Dans quel ordre apprendre le prânâyâma ?

Dans le Yogarahasya de Sri Nâthamuni, entendu par (révélé à) Yogâcârya (le maître de yoga) T. Krishnamacharya, se trouvent des indications sur les étapes d’apprentissage du prânâyâma.

Krishnamacharya, décédé en 1989, est considéré comme l’un des pères de l’expansion du yoga en occident, c’est lui qui est notamment à l’origine du yoga Iyengar, Asthtanga, Viniyoga, en lien avec le Hatha Yoga. Vous pouvez vous référer par exemple au livre Yoga, une histoire Monde ou le documentaire Le souffle des Dieux pour mieux le connaître.

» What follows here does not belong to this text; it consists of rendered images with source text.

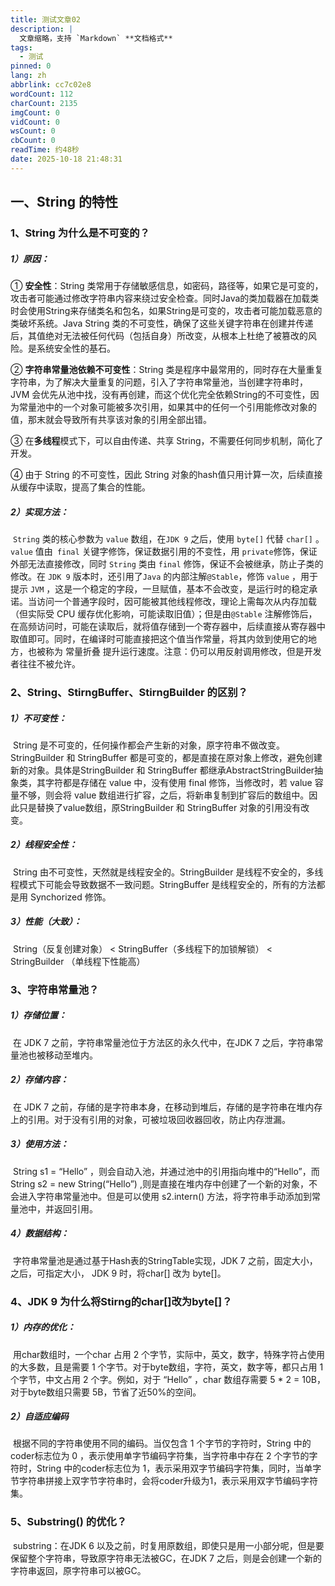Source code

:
```yaml
---
title: 测试文章02
description: |
  文章缩略，支持 `Markdown` **文档格式**
tags: 
  - 测试
pinned: 0
lang: zh
abbrlink: cc7c02e8
wordCount: 112
charCount: 2135
imgCount: 0
vidCount: 0
wsCount: 0
cbCount: 0
readTime: 约48秒
date: 2025-10-18 21:48:31
---
```

## 一、String 的特性

### 1、String 为什么是不可变的？

##### 1）原因：

① **安全性**：String 类常用于存储敏感信息，如密码，路径等，如果它是可变的，攻击者可能通过修改字符串内容来绕过安全检查。同时Java的类加载器在加载类时会使用String来存储类名和包名，如果String是可变的，攻击者可能加载恶意的类破坏系统。Java String 类的不可变性，确保了这些关键字符串在创建并传递后，其值绝对无法被任何代码（包括自身）所改变，从根本上杜绝了被篡改的风险。是系统安全性的基石。

② **字符串常量池依赖不可变性**：String 类是程序中最常用的，同时存在大量重复字符串，为了解决大量重复的问题，引入了字符串常量池，当创建字符串时，JVM 会优先从池中找，没有再创建，而这个优化完全依赖String的不可变性，因为常量池中的一个对象可能被多次引用，如果其中的任何一个引用能修改对象的值，那末就会导致所有共享该对象的引用全部出错。

③ 在**多线程**模式下，可以自由传递、共享 String，不需要任何同步机制，简化了开发。

④ 由于 String 的不可变性，因此 String 对象的hash值只用计算一次，后续直接从缓存中读取，提高了集合的性能。

##### 2）实现方法：

​      `String` 类的核心参数为 `value` 数组，在`JDK 9` 之后，使用 `byte[]`  代替 `char[]` 。`value` 值由` final` 关键字修饰，保证数据引用的不变性，用 `private`修饰，保证外部无法直接修改，同时 `String` 类由 `final` 修饰，保证不会被继承，防止子类的修改。在 `JDK 9` 版本时，还引用了`Java` 的内部注解`@Stable`，修饰 `value` ，用于提示 `JVM` ，这是一个稳定的字段，一旦赋值，基本不会改变，是运行时的稳定承诺。当访问一个普通字段时，因可能被其他线程修改，理论上需每次从内存加载（但实际受 CPU 缓存优化影响，可能读取旧值）；但是由`@Stable` 注解修饰后，在高频访问时，可能在读取后，就将值存储到一个寄存器中，后续直接从寄存器中取值即可。同时，在编译时可能直接把这个值当作常量，将其内敛到使用它的地方，也被称为 常量折叠 提升运行速度。注意：仍可以用反射调用修改，但是开发者往往不被允许。

### 2、String、StirngBuffer、StirngBuilder 的区别？

##### 1）不可变性：

​      String 是不可变的，任何操作都会产生新的对象，原字符串不做改变。StringBuilder 和 StringBuffer 都是可变的，都是直接在原对象上修改，避免创建新的对象。具体是StringBuilder 和 StringBuffer 都继承AbstractStringBuilder抽象类，其字符都是存储在 value 中，没有使用 final 修饰，当修改时，若 value 容量不够，则会将 value 数组进行扩容，之后，将新串复制到扩容后的数组中。因此只是替换了value数组，原StringBuilder 和 StringBuffer 对象的引用没有改变。

##### 2）线程安全性：

​      String 由不可变性，天然就是线程安全的。StringBuilder 是线程不安全的，多线程模式下可能会导致数据不一致问题。StringBuffer 是线程安全的，所有的方法都是用 Synchorized 修饰。

##### 3）性能（大致）：

​      String（反复创建对象） < StringBuffer（多线程下的加锁解锁） < StringBuilder （单线程下性能高）

### 3、字符串常量池？

##### 1）存储位置：

​      在 JDK 7 之前，字符串常量池位于方法区的永久代中，在JDK 7 之后，字符串常量池也被移动至堆内。

##### 2）存储内容：

​      在 JDK 7 之前，存储的是字符串本身，在移动到堆后，存储的是字符串在堆内存上的引用。对于没有引用的对象，可被垃圾回收器回收，防止内存泄漏。

##### 3）使用方法：

​      String s1 = “Hello” ，则会自动入池，并通过池中的引用指向堆中的“Hello”，而String s2 = new String(“Hello”) ,则是直接在堆内存中创建了一个新的对象，不会进入字符串常量池中。但是可以使用 s2.intern() 方法，将字符串手动添加到常量池中，并返回引用。

##### 4）数据结构：

​      字符串常量池是通过基于Hash表的StringTable实现，JDK 7 之前，固定大小，之后，可指定大小， JDK 9 时，将char[] 改为 byte[]。

### 4、JDK 9 为什么将Stirng的char[]改为byte[]？

##### 1）内存的优化：

​      用char数组时，一个char 占用 2 个字节，实际中，英文，数字，特殊字符占使用的大多数，且是需要 1 个字节。对于byte数组，字符，英文，数字等，都只占用 1 个字节，中文占用 2 个字。例如，对于 “Hello” ，char 数组存需要 5 * 2 = 10B，对于byte数组只需要 5B，节省了近50%的空间。

##### 2）自适应编码

​      根据不同的字符串使用不同的编码。当仅包含 1 个字节的字符时，String 中的coder标志位为 0 ，表示使用单字节编码字符集，当字符串中存在 2 个字节的字符时，String 中的coder标志位为 1，表示采用双字节编码字符集，同时，当单字节字符串拼接上双字节字符串时，会将coder升级为1，表示采用双字节编码字符集。

### 5、Substring() 的优化？

​      substring：在JDK 6 以及之前，时复用原数组，即使只是用一小部分呢，但是要保留整个字符串，导致原字符串无法被GC，在JDK 7 之后，则是会创建一个新的字符串返回，原字符串可以被GC。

Le livre est écrit par lui, mais il dit l’avoir entendu (comme les Rishis, ces sages qui ont “entendu” les Vedas et autres textes sacrés). Souvent dans les traditions indiennes, la connaissance se fait sous forme de révélations. On peut retrouver cela par exemple dans la révélation des “Vedics mathematics” proclamé par un moine hindou au XXème siècle, une autre histoire intéressante. Mais je ferme la parenthèse.

Ordre d’apprentissage du prāṇāyāma :

I.90. p90. « Au début, il faut expirer et inspirer selon ses capacités. Ensuite, il faut introduire les rétentions de souffle appropriées. Enfin, on doit chercher à allonger l’expiration, l’inspiration et les rétentions ». Ensuite (I.91), on introduit Ujajâyî « respirer par le nâdi de la gorge en produisant un son léger et sans interruption. » Au début, on pratique le sama vritti prāṇāyāma (les phases respiratoires sont égales durée Insp=durée Exp.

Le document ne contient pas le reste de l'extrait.